David Byrne & Fatboy Slim, “Here Lies Love”
By Timothy Gunatilaka
23 April 2010
In one of the unquestionably oddest releases of the year, David Byrne and Fatboy Slim memorialize the notorious First Lady of the Philippines and shoe connoisseur Imelda Marcos (as well as her nanny Estrella Cumpas) with this 22-track concept album. In exploring the life of one of the last century’s most infamous female figures, Byrne and Fatboy Slim have enlisted quite an array of strong women behind the mic, including Sharon Jones, Santigold, Cyndi Lauper, Tori Amos, Florence Welch, Nellie McKay, Natalie Merchant, as well as lone male guest, Steve Earle. In largely writing all lyrics in the first person, Byrne casts his subject as a wannabe disco diva reflecting upon her innocent teen-beauty-queen hopes and doomed dreams for fame, fortune, and power. Throughout the two discs (which also come in a deluxe edition with a DVD of music videos and a 100-page book), it is hard not to think of Andrew Lloyd Webber’s Evita – both in concept and aesthetics. The title track, with Welch (of Florence and the Machine), starts the album with soft-rock flourishes, kitchy cabaret, and Seventies-era strings and horns befitting this twisted take on the Broadway biography.

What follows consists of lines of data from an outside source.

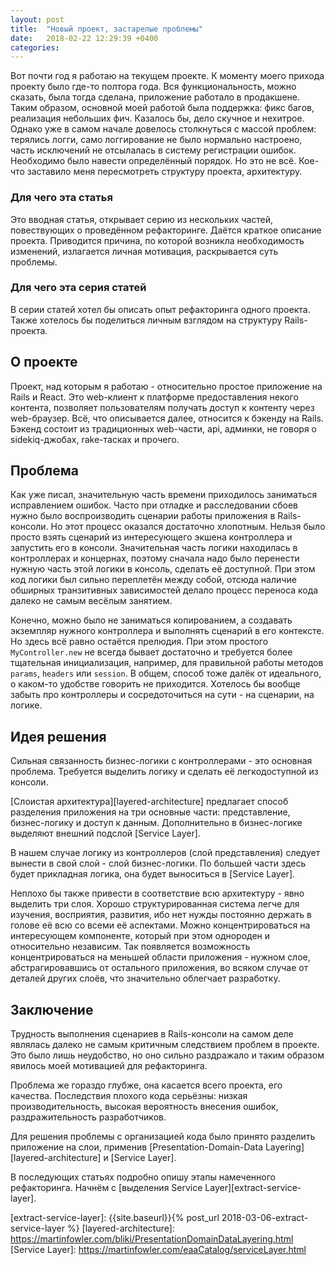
 ```yaml
---
layout: post
title:  "Новый проект, застарелые проблемы"
date:   2018-02-22 12:29:39 +0400
categories:
---
```


Вот почти год я работаю на текущем проекте. К моменту моего прихода проекту
было где-то полтора года. Вся функциональность, можно сказать, была тогда
сделана, приложение работало в продакшене. Таким образом, основной моей работой
была поддержка: фикс багов, реализация небольших фич. Казалось бы, дело скучное
и нехитрое. Однако уже в самом начале довелось столкнуться с массой проблем:
терялись логги, само логгирование не было нормально настроено, часть исключений
не отсылалась в систему регистрации ошибок. Необходимо было навести
определённый порядок. Но это не всё. Кое-что заставило меня пересмотреть
структуру проекта, архитектуру.

### Для чего эта статья

Это вводная статья, открывает серию из нескольких частей, повествующих о
проведённом рефакторинге. Даётся краткое описание проекта. Приводится причина,
по которой возникла необходимость изменений, излагается личная мотивация,
раскрывается суть проблемы.

### Для чего эта серия статей

В серии статей хотел бы описать опыт рефакторинга одного проекта. Также
хотелось бы поделиться личным взглядом на структуру Rails-проекта.

## О проекте

Проект, над которым я работаю - относительно простое приложение на Rails
и React. Это web-клиент к платформе предоставления некого контента, позволяет
пользователям получать доступ к контенту через web-браузер. Всё, что
описывается далее, относится к бэкенду на Rails. Бэкенд состоит из традиционных
web-части, api, админки, не говоря о sidekiq-джобах, rake-тасках и прочего.

## Проблема

Как уже писал, значительную часть времени приходилось заниматься исправлением
ошибок. Часто при отладке и расследовании сбоев нужно было воспроизводить
сценарии работы приложения в Rails-консоли. Но этот процесс оказался достаточно
хлопотным. Нельзя было просто взять сценарий из интересующего экшена контроллера
и запустить его в консоли. Значительная часть логики находилась в контроллерах и
концернах, поэтому сначала надо было перенести нужную часть этой логики в
консоль, сделать её доступной. При этом код логики был сильно переплетён между
собой, отсюда наличие обширных транзитивных зависимостей делало процесс переноса
кода далеко не самым весёлым занятием.

Конечно, можно было не заниматься копированием, а создавать экземпляр нужного
контроллера и выполнять сценарий в его контексте. Но здесь всё равно остаётся
прелюдия. При этом простого `MyController.new` не всегда бывает достаточно и
требуется более тщательная инициализация, например, для правильной работы
методов `params`, `headers` или `session`. В общем, способ тоже далёк от
идеального, о каком-то удобстве говорить не приходится. Хотелось бы вообще
забыть про контроллеры и сосредоточиться на сути - на сценарии, на логике.

## Идея решения

Сильная связанность бизнес-логики с контроллерами - это основная проблема.
Требуется выделить логику и сделать её легкодоступной из консоли.

[Слоистая архитектура][layered-architecture] предлагает способ разделения
приложения на три основные части: представление, бизнес-логику и доступ к данным.
Дополнительно в бизнес-логике выделяют внешний подслой [Service Layer].

В нашем случае логику из контроллеров (слой представления) следует вынести в
свой слой - слой бизнес-логики. По большей части здесь будет прикладная логика,
она будет выноситься в [Service Layer].

Неплохо бы также привести в соответствие всю архитектуру - явно выделить три
слоя. Хорошо структурированная система легче для изучения, восприятия, развития,
ибо нет нужды постоянно держать в голове её всю со всеми её аспектами. Можно
концентрироваться на интересующем компоненте, который при этом однороден и
относительно независим. Так появляется возможность концентрироваться на меньшей
области приложения - нужном слое, абстрагировавшись от остального приложения, во
всяком случае от деталей других слоёв, что значительно облегчает разработку.

## Заключение

Трудность выполнения сценариев в Rails-консоли на самом деле являлась далеко не
самым критичным следствием проблем в проекте. Это было лишь неудобство, но оно
сильно раздражало и таким образом явилось моей мотивацией для рефакторинга.

Проблема же гораздо глубже, она касается всего проекта, его качества.
Последствия плохого кода серьёзны: низкая производительность, высокая
вероятность внесения ошибок, раздражительность разработчиков.

Для решения проблемы с организацией кода было принято разделить приложение на
слои, применив [Presentation-Domain-Data Layering][layered-architecture] и
[Service Layer].

В последующих статьях подробно опишу этапы намеченного рефакторинга. Начнём с
[выделения Service Layer][extract-service-layer].

[extract-service-layer]: {{site.baseurl}}{% post_url 2018-03-06-extract-service-layer %}
[layered-architecture]: https://martinfowler.com/bliki/PresentationDomainDataLayering.html
[Service Layer]: https://martinfowler.com/eaaCatalog/serviceLayer.html

[modeline]: # ( vim: set tw=80 spell spl=ru,en: )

On “Dancing Together”, Jones enumerates the paintings of Marcos’ lavish collection, while bass and synths serve up boyount grooves; meanwhile, the names of Gaddafi, Kissinger, and Castro never sounded so sultry as on Santigold’s smoldering work on the single “Please Don’t”. There certainly are some gems on this record beyond the aforementioned — McKay and Lauper on “How Are You?” and “Eleven Days” (which narrates the Marcoses’ whirlwind romance), respectively, stand out. While the ninety-plus minutes of music as a whole may not resonate and cohere as much as a whittled down single-disc version would have, the ambition of this project is still remarkable; but like Mrs. Marcos herself, the spectacle too often trumps the substance.